Every time I return on a visit to States in the South I am reminded over and over about the historically unique role they have played in the development of our country.The impact of Slavery and its ideology of white supremacy on subsequent generational descendants of slave owners and slaves is beyond the scope of this blog.
Persons interested in a more extensive discussion of these issues can visit the University of San Francisco's website. There they will see a reference to the course I created and teach , "FROM SLAVERY TO OBAMA-Renewing The Promise of Reconstruction."
I am now in Louisville, KY to attend and participate in the funeral celebration of Muhammad Ali, it's hometown world hero. Prior to arriving here this morning I had been in Charlotte and Durham, NC. All of these cities and their residents are reflective of the "new South" and their collective efforts to build and develop their cultural, business, educational, political institutions to enable them to play a unique role in reshaping their future within our United States during the 21st Century.
Louisville's commemoration of Muhammad Ali is window into this new South.
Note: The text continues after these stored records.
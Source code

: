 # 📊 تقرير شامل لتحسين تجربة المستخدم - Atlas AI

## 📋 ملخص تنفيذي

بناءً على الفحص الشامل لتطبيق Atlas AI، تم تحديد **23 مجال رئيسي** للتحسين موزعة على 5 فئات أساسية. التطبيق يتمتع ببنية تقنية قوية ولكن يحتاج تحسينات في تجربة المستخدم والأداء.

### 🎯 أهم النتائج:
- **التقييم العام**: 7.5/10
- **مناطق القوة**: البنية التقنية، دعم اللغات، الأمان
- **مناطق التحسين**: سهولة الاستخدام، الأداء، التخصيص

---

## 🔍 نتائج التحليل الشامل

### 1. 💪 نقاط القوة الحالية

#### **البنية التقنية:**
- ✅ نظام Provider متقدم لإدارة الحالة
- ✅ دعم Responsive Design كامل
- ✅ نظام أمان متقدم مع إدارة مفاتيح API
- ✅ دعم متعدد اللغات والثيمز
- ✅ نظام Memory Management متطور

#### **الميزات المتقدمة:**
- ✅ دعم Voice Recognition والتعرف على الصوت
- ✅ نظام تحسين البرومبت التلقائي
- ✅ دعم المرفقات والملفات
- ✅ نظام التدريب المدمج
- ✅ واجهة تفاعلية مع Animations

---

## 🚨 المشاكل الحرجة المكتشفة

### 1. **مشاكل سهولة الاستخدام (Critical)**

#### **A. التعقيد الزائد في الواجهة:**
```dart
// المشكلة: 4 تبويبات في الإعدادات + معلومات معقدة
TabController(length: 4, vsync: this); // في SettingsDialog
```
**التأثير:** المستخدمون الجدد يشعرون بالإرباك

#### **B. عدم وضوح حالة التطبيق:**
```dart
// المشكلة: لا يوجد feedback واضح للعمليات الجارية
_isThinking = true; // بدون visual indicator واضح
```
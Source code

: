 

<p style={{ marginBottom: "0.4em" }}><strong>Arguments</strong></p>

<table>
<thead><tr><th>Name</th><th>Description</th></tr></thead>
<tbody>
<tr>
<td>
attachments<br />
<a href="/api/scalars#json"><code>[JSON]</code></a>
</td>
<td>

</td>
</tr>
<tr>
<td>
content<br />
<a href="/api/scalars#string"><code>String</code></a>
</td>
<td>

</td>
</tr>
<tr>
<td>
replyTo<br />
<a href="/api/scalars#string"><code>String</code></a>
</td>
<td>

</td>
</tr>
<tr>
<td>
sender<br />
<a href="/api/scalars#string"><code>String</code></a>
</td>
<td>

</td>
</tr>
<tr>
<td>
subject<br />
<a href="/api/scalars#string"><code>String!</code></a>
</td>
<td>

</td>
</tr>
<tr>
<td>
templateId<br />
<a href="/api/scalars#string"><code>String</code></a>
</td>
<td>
This is not to say or suggest that the legacies of slavery and white supremacy no longer persist in Louisville. As my course referenced above indicates, these legacies continue within all States
But, this is not what most residents and visitors are most concerned about today. Louisville has summoned them and those from around the world and throughout the United States to join with it in saying "farewell" to its favorite son.
Last week following Ali's death I wrote a blog in this space captioned "MUHAMMAD ALI- A Transcendental Treasure, A Universal Hero".
Among other things I wrote:
"I am writing my autobiographical memoirs, A PENCIL AND A DOLLAR BILL. One chapter describes my work and experiences with the promoter John Daly and his Hemdale Corp in London, in 1974 in connection with financing the production, and satellite television distribution of Ali's heavyweight championship bout with George Foreman, October 30, 1974, from Kinshasa, Zaire (now The Democratic Republic of the Congo). This bout was a high point in Ali's boxing career after the US Supreme Court unanimously restored his license to fight again, after three years during which he was banned from boxing."
"Muhammad Ali was more than just a boxing champion. He was man for all seasons, poignantly remembered as he lit the flame on July 19th, 1996 for the Summer the Olympic Games showing the evident impact and progress of his Parkinson's disease".
The program tomorrow commemorating Muhammad Ali list several celebrities. Readers interested can go online and see who they are.
The person who best exemplifies, and who can speak with the most current authenticity about, "The Rumble in The Jungle", the heavyweight boxing championship in October 1974, is the legendary boxing promoter Don King. He is one of the few persons who can speak and describe first hand, as "a living witness", the trajectory of Muhammad Ali's role, not only as a world heavyweight boxer, but one of the overarching heroes of the 20th and 21st Centuries.
I was pleased to see several national and international news organizations interview Don King earlier today. Presumably, they will turn to him for his personal opinion about tomorrow's ceremonies and further recollections of his earlier years as Muhammad Ali boxing promoter
Don King speaks in the tradition of the African proverb which says that "If surviving Lions don't tell their stories, the hunters will get all of the credit."
We are blessed that this Lion is still with us to tell his stories.